▶ PROBLEM TO WORK ON: Looking at the listing below, retype exactly the lines starting at the one containing "# Types of gravel and" and ending at the one containing "- Event examples: Haute", both included, and nothing else.

-- SUPPLIED RECORDS follows --

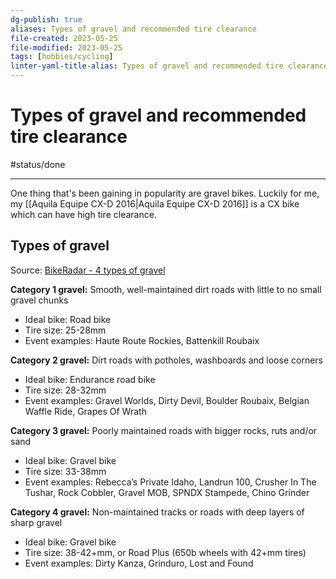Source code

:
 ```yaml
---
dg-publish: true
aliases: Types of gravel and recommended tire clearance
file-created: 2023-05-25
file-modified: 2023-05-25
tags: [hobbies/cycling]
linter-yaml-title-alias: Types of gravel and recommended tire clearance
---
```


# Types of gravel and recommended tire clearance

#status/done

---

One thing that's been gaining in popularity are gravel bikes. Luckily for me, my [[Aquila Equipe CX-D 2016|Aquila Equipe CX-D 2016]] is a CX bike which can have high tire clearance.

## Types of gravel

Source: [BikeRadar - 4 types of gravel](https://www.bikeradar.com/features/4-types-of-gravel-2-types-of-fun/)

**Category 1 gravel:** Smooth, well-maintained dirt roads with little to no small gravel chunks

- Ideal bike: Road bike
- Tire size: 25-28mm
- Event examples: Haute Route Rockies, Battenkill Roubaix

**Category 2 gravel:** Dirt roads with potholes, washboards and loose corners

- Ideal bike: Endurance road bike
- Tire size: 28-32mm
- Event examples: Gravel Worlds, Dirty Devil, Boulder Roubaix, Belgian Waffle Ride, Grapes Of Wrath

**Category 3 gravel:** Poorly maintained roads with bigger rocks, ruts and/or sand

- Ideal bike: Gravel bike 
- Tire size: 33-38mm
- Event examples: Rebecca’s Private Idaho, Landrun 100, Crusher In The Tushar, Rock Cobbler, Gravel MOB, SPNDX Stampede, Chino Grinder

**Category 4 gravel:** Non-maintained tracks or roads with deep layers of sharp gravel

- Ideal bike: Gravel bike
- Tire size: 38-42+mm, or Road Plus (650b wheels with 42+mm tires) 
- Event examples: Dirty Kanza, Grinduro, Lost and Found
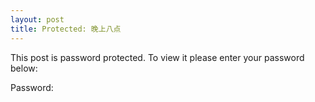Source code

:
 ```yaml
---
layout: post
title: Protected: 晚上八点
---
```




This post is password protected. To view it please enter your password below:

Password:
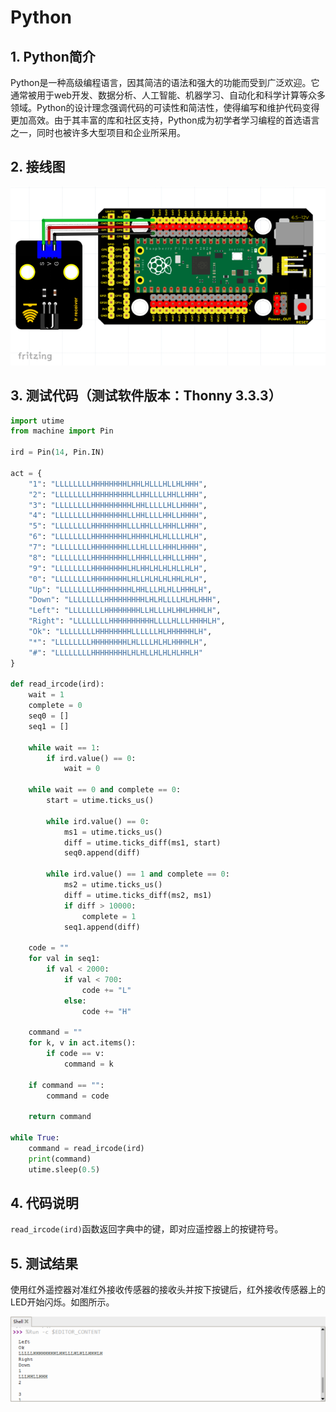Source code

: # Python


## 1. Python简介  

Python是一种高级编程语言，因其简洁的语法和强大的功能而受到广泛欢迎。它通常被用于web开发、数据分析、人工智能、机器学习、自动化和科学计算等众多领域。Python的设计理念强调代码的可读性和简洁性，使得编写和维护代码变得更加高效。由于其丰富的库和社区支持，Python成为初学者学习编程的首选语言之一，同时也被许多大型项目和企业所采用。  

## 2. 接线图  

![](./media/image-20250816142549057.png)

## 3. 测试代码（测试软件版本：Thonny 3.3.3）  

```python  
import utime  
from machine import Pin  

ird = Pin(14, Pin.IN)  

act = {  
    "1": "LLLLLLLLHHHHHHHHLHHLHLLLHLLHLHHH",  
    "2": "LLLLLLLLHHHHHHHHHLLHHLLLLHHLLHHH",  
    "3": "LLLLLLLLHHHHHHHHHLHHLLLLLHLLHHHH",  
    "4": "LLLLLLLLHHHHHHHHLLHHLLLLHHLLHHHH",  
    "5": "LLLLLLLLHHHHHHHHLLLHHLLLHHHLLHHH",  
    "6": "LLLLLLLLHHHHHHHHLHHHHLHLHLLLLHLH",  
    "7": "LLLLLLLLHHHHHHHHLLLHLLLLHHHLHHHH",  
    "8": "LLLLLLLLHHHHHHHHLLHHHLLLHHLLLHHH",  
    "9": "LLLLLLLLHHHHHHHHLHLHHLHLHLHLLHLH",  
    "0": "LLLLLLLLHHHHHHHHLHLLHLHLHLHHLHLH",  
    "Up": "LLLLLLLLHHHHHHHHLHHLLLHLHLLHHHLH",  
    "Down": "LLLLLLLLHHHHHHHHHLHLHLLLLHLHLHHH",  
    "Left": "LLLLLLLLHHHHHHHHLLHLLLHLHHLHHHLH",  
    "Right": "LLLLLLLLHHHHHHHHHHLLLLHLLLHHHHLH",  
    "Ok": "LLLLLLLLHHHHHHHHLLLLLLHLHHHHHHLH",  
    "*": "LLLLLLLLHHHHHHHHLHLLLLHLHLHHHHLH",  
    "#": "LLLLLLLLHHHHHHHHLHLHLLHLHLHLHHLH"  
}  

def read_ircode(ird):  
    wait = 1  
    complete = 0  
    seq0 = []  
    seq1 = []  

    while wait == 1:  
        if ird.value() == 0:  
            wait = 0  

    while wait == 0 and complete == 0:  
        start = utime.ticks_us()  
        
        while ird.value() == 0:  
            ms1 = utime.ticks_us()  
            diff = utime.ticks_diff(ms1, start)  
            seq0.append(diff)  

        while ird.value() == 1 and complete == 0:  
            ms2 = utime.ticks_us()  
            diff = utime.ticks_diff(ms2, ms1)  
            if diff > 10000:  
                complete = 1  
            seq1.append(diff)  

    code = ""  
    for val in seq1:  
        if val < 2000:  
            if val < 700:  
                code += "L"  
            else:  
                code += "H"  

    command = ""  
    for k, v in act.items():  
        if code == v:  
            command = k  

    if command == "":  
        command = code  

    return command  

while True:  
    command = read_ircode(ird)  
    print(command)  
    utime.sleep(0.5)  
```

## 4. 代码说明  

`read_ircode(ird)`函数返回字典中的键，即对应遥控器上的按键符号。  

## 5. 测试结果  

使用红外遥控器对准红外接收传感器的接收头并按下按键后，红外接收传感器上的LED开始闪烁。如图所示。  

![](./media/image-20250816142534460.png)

-- SUPPLIED RECORDS concluded --
-- SUPPLIED RECORDS follows --

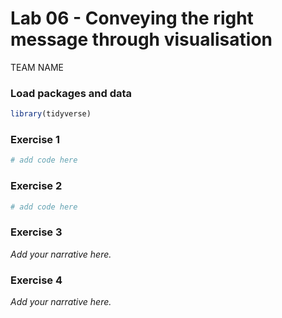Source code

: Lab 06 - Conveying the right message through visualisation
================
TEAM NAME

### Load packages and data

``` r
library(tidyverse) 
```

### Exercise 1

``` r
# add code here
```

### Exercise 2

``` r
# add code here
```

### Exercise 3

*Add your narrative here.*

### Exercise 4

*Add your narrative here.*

-- SUPPLIED RECORDS concluded --

▶ ANSWER SECTION:
# Types of gravel and recommended tire clearance

#status/done

---

One thing that's been gaining in popularity are gravel bikes. Luckily for me, my [[Aquila Equipe CX-D 2016|Aquila Equipe CX-D 2016]] is a CX bike which can have high tire clearance.

## Types of gravel

Source: [BikeRadar - 4 types of gravel](https://www.bikeradar.com/features/4-types-of-gravel-2-types-of-fun/)

**Category 1 gravel:** Smooth, well-maintained dirt roads with little to no small gravel chunks

- Ideal bike: Road bike
- Tire size: 25-28mm
- Event examples: Haute Route Rockies, Battenkill Roubaix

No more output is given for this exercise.